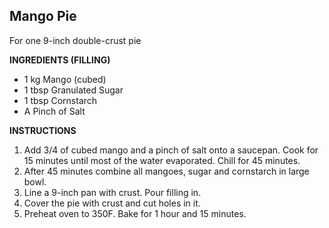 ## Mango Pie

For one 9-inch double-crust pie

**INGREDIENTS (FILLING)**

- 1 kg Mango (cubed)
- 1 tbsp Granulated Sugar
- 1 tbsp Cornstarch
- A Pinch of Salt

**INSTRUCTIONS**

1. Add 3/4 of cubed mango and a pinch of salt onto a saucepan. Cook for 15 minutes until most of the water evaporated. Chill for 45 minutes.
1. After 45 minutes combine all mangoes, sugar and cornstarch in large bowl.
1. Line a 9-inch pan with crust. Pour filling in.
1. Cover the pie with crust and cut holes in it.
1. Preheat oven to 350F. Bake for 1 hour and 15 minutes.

********************

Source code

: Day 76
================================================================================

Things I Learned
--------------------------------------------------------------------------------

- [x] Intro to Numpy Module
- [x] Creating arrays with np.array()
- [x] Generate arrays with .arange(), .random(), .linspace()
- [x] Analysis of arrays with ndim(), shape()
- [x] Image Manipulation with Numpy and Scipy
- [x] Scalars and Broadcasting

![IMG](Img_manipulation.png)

********************

Task goal :: Of the entries above, transcribe exactly those lines that fall between the line containing "- 1 tbsp Cornstarch" and the line containing "1. Preheat oven", together with those two lines.

Exercise answer ::
- 1 tbsp Cornstarch
- A Pinch of Salt

**INSTRUCTIONS**

1. Add 3/4 of cubed mango and a pinch of salt onto a saucepan. Cook for 15 minutes until most of the water evaporated. Chill for 45 minutes.
1. After 45 minutes combine all mangoes, sugar and cornstarch in large bowl.
1. Line a 9-inch pan with crust. Pour filling in.
1. Cover the pie with crust and cut holes in it.
1. Preheat oven to 350F. Bake for 1 hour and 15 minutes.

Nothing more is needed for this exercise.